What this task involves
Here are some records; quote them exactly, leaving out the pictures.
● ● ●
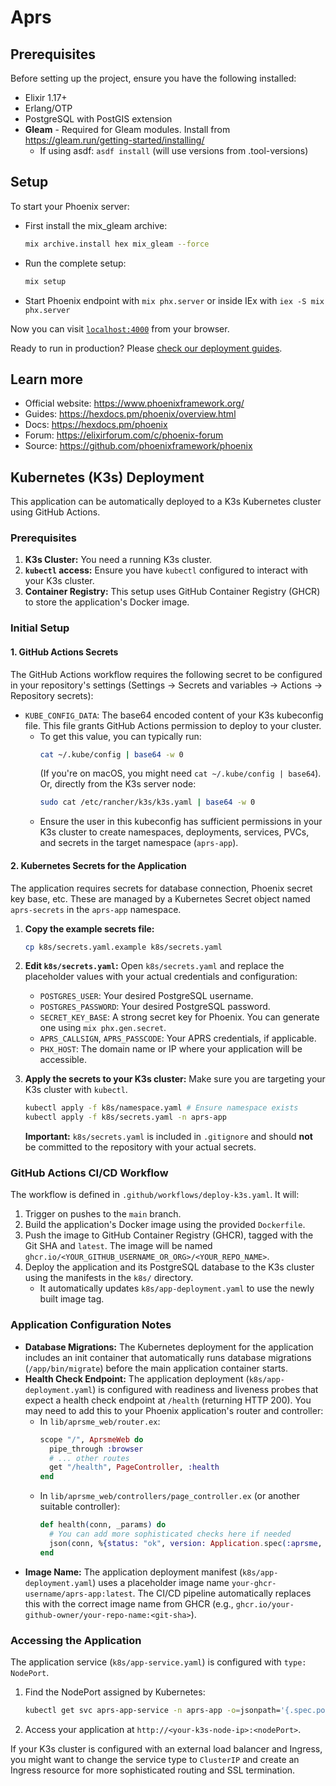 # Aprs

## Prerequisites

Before setting up the project, ensure you have the following installed:
- Elixir 1.17+
- Erlang/OTP
- PostgreSQL with PostGIS extension
- **Gleam** - Required for Gleam modules. Install from https://gleam.run/getting-started/installing/
  - If using asdf: `asdf install` (will use versions from .tool-versions)

## Setup

To start your Phoenix server:

  * First install the mix_gleam archive:
    ```bash
    mix archive.install hex mix_gleam --force
    ```
  * Run the complete setup:
    ```bash
    mix setup
    ```
  * Start Phoenix endpoint with `mix phx.server` or inside IEx with `iex -S mix phx.server`

Now you can visit [`localhost:4000`](http://localhost:4000) from your browser.

Ready to run in production? Please [check our deployment guides](https://hexdocs.pm/phoenix/deployment.html).

## Learn more

  * Official website: https://www.phoenixframework.org/
  * Guides: https://hexdocs.pm/phoenix/overview.html
  * Docs: https://hexdocs.pm/phoenix
  * Forum: https://elixirforum.com/c/phoenix-forum
  * Source: https://github.com/phoenixframework/phoenix

## Kubernetes (K3s) Deployment

This application can be automatically deployed to a K3s Kubernetes cluster using GitHub Actions.

### Prerequisites

1.  **K3s Cluster:** You need a running K3s cluster.
2.  **`kubectl` access:** Ensure you have `kubectl` configured to interact with your K3s cluster.
3.  **Container Registry:** This setup uses GitHub Container Registry (GHCR) to store the application's Docker image.

### Initial Setup

#### 1. GitHub Actions Secrets

The GitHub Actions workflow requires the following secret to be configured in your repository's settings (Settings -> Secrets and variables -> Actions -> Repository secrets):

*   `KUBE_CONFIG_DATA`: The base64 encoded content of your K3s kubeconfig file. This file grants GitHub Actions permission to deploy to your cluster.
    *   To get this value, you can typically run:
        ```bash
        cat ~/.kube/config | base64 -w 0
        ```
        (If you're on macOS, you might need `cat ~/.kube/config | base64`).
        Or, directly from the K3s server node:
        ```bash
        sudo cat /etc/rancher/k3s/k3s.yaml | base64 -w 0
        ```
    *   Ensure the user in this kubeconfig has sufficient permissions in your K3s cluster to create namespaces, deployments, services, PVCs, and secrets in the target namespace (`aprs-app`).

#### 2. Kubernetes Secrets for the Application

The application requires secrets for database connection, Phoenix secret key base, etc. These are managed by a Kubernetes Secret object named `aprs-secrets` in the `aprs-app` namespace.

1.  **Copy the example secrets file:**
    ```bash
    cp k8s/secrets.yaml.example k8s/secrets.yaml
    ```
2.  **Edit `k8s/secrets.yaml`:**
    Open `k8s/secrets.yaml` and replace the placeholder values with your actual credentials and configuration:
    *   `POSTGRES_USER`: Your desired PostgreSQL username.
    *   `POSTGRES_PASSWORD`: Your desired PostgreSQL password.
    *   `SECRET_KEY_BASE`: A strong secret key for Phoenix. You can generate one using `mix phx.gen.secret`.
    *   `APRS_CALLSIGN`, `APRS_PASSCODE`: Your APRS credentials, if applicable.
    *   `PHX_HOST`: The domain name or IP where your application will be accessible.

3.  **Apply the secrets to your K3s cluster:**
    Make sure you are targeting your K3s cluster with `kubectl`.
    ```bash
    kubectl apply -f k8s/namespace.yaml # Ensure namespace exists
    kubectl apply -f k8s/secrets.yaml -n aprs-app
    ```
    **Important:** `k8s/secrets.yaml` is included in `.gitignore` and should **not** be committed to the repository with your actual secrets.

### GitHub Actions CI/CD Workflow

The workflow is defined in `.github/workflows/deploy-k3s.yaml`. It will:
1.  Trigger on pushes to the `main` branch.
2.  Build the application's Docker image using the provided `Dockerfile`.
3.  Push the image to GitHub Container Registry (GHCR), tagged with the Git SHA and `latest`. The image will be named `ghcr.io/<YOUR_GITHUB_USERNAME_OR_ORG>/<YOUR_REPO_NAME>`.
4.  Deploy the application and its PostgreSQL database to the K3s cluster using the manifests in the `k8s/` directory.
    *   It automatically updates `k8s/app-deployment.yaml` to use the newly built image tag.

### Application Configuration Notes

*   **Database Migrations:** The Kubernetes deployment for the application includes an init container that automatically runs database migrations (`/app/bin/migrate`) before the main application container starts.
*   **Health Check Endpoint:** The application deployment (`k8s/app-deployment.yaml`) is configured with readiness and liveness probes that expect a health check endpoint at `/health` (returning HTTP 200). You may need to add this to your Phoenix application's router and controller:
    *   In `lib/aprsme_web/router.ex`:
        ```elixir
        scope "/", AprsmeWeb do
          pipe_through :browser
          # ... other routes
          get "/health", PageController, :health
        end
        ```
    *   In `lib/aprsme_web/controllers/page_controller.ex` (or another suitable controller):
        ```elixir
        def health(conn, _params) do
          # You can add more sophisticated checks here if needed
          json(conn, %{status: "ok", version: Application.spec(:aprsme, :vsn)})
        end
        ```
*   **Image Name:** The application deployment manifest (`k8s/app-deployment.yaml`) uses a placeholder image name `your-ghcr-username/aprs-app:latest`. The CI/CD pipeline automatically replaces this with the correct image name from GHCR (e.g., `ghcr.io/your-github-owner/your-repo-name:<git-sha>`).

### Accessing the Application

The application service (`k8s/app-service.yaml`) is configured with `type: NodePort`.
1.  Find the NodePort assigned by Kubernetes:
    ```bash
    kubectl get svc aprs-app-service -n aprs-app -o=jsonpath='{.spec.ports[0].nodePort}'
    ```
2.  Access your application at `http://<your-k3s-node-ip>:<nodePort>`.

If your K3s cluster is configured with an external load balancer and Ingress, you might want to change the service type to `ClusterIP` and create an Ingress resource for more sophisticated routing and SSL termination.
● ● ●
Answer space
 # Aprs

## Prerequisites

Before setting up the project, ensure you have the following installed:
- Elixir 1.17+
- Erlang/OTP
- PostgreSQL with PostGIS extension
- **Gleam** - Required for Gleam modules. Install from https://gleam.run/getting-started/installing/
  - If using asdf: `asdf install` (will use versions from .tool-versions)

## Setup

To start your Phoenix server:

  * First install the mix_gleam archive:
    ```bash
    mix archive.install hex mix_gleam --force
    ```
  * Run the complete setup:
    ```bash
    mix setup
    ```
  * Start Phoenix endpoint with `mix phx.server` or inside IEx with `iex -S mix phx.server`

Now you can visit [`localhost:4000`](http://localhost:4000) from your browser.

Ready to run in production? Please [check our deployment guides](https://hexdocs.pm/phoenix/deployment.html).

## Learn more

  * Official website: https://www.phoenixframework.org/
  * Guides: https://hexdocs.pm/phoenix/overview.html
  * Docs: https://hexdocs.pm/phoenix
  * Forum: https://elixirforum.com/c/phoenix-forum
  * Source: https://github.com/phoenixframework/phoenix

## Kubernetes (K3s) Deployment

This application can be automatically deployed to a K3s Kubernetes cluster using GitHub Actions.

### Prerequisites

1.  **K3s Cluster:** You need a running K3s cluster.
2.  **`kubectl` access:** Ensure you have `kubectl` configured to interact with your K3s cluster.
3.  **Container Registry:** This setup uses GitHub Container Registry (GHCR) to store the application's Docker image.

### Initial Setup

#### 1. GitHub Actions Secrets

The GitHub Actions workflow requires the following secret to be configured in your repository's settings (Settings -> Secrets and variables -> Actions -> Repository secrets):

*   `KUBE_CONFIG_DATA`: The base64 encoded content of your K3s kubeconfig file. This file grants GitHub Actions permission to deploy to your cluster.
    *   To get this value, you can typically run:
        ```bash
        cat ~/.kube/config | base64 -w 0
        ```
        (If you're on macOS, you might need `cat ~/.kube/config | base64`).
        Or, directly from the K3s server node:
        ```bash
        sudo cat /etc/rancher/k3s/k3s.yaml | base64 -w 0
        ```
    *   Ensure the user in this kubeconfig has sufficient permissions in your K3s cluster to create namespaces, deployments, services, PVCs, and secrets in the target namespace (`aprs-app`).

#### 2. Kubernetes Secrets for the Application

The application requires secrets for database connection, Phoenix secret key base, etc. These are managed by a Kubernetes Secret object named `aprs-secrets` in the `aprs-app` namespace.

1.  **Copy the example secrets file:**
    ```bash
    cp k8s/secrets.yaml.example k8s/secrets.yaml
    ```
2.  **Edit `k8s/secrets.yaml`:**
    Open `k8s/secrets.yaml` and replace the placeholder values with your actual credentials and configuration:
    *   `POSTGRES_USER`: Your desired PostgreSQL username.
    *   `POSTGRES_PASSWORD`: Your desired PostgreSQL password.
    *   `SECRET_KEY_BASE`: A strong secret key for Phoenix. You can generate one using `mix phx.gen.secret`.
    *   `APRS_CALLSIGN`, `APRS_PASSCODE`: Your APRS credentials, if applicable.
    *   `PHX_HOST`: The domain name or IP where your application will be accessible.

3.  **Apply the secrets to your K3s cluster:**
    Make sure you are targeting your K3s cluster with `kubectl`.
    ```bash
    kubectl apply -f k8s/namespace.yaml # Ensure namespace exists
    kubectl apply -f k8s/secrets.yaml -n aprs-app
    ```
    **Important:** `k8s/secrets.yaml` is included in `.gitignore` and should **not** be committed to the repository with your actual secrets.

### GitHub Actions CI/CD Workflow

The workflow is defined in `.github/workflows/deploy-k3s.yaml`. It will:
1.  Trigger on pushes to the `main` branch.
2.  Build the application's Docker image using the provided `Dockerfile`.
3.  Push the image to GitHub Container Registry (GHCR), tagged with the Git SHA and `latest`. The image will be named `ghcr.io/<YOUR_GITHUB_USERNAME_OR_ORG>/<YOUR_REPO_NAME>`.
4.  Deploy the application and its PostgreSQL database to the K3s cluster using the manifests in the `k8s/` directory.
    *   It automatically updates `k8s/app-deployment.yaml` to use the newly built image tag.

### Application Configuration Notes

*   **Database Migrations:** The Kubernetes deployment for the application includes an init container that automatically runs database migrations (`/app/bin/migrate`) before the main application container starts.
*   **Health Check Endpoint:** The application deployment (`k8s/app-deployment.yaml`) is configured with readiness and liveness probes that expect a health check endpoint at `/health` (returning HTTP 200). You may need to add this to your Phoenix application's router and controller:
    *   In `lib/aprsme_web/router.ex`:
        ```elixir
        scope "/", AprsmeWeb do
          pipe_through :browser
          # ... other routes
          get "/health", PageController, :health
        end
        ```
    *   In `lib/aprsme_web/controllers/page_controller.ex` (or another suitable controller):
        ```elixir
        def health(conn, _params) do
          # You can add more sophisticated checks here if needed
          json(conn, %{status: "ok", version: Application.spec(:aprsme, :vsn)})
        end
        ```
*   **Image Name:** The application deployment manifest (`k8s/app-deployment.yaml`) uses a placeholder image name `your-ghcr-username/aprs-app:latest`. The CI/CD pipeline automatically replaces this with the correct image name from GHCR (e.g., `ghcr.io/your-github-owner/your-repo-name:<git-sha>`).

### Accessing the Application

The application service (`k8s/app-service.yaml`) is configured with `type: NodePort`.
1.  Find the NodePort assigned by Kubernetes:
    ```bash
    kubectl get svc aprs-app-service -n aprs-app -o=jsonpath='{.spec.ports[0].nodePort}'
    ```
2.  Access your application at `http://<your-k3s-node-ip>:<nodePort>`.

If your K3s cluster is configured with an external load balancer and Ingress, you might want to change the service type to `ClusterIP` and create an Ingress resource for more sophisticated routing and SSL termination.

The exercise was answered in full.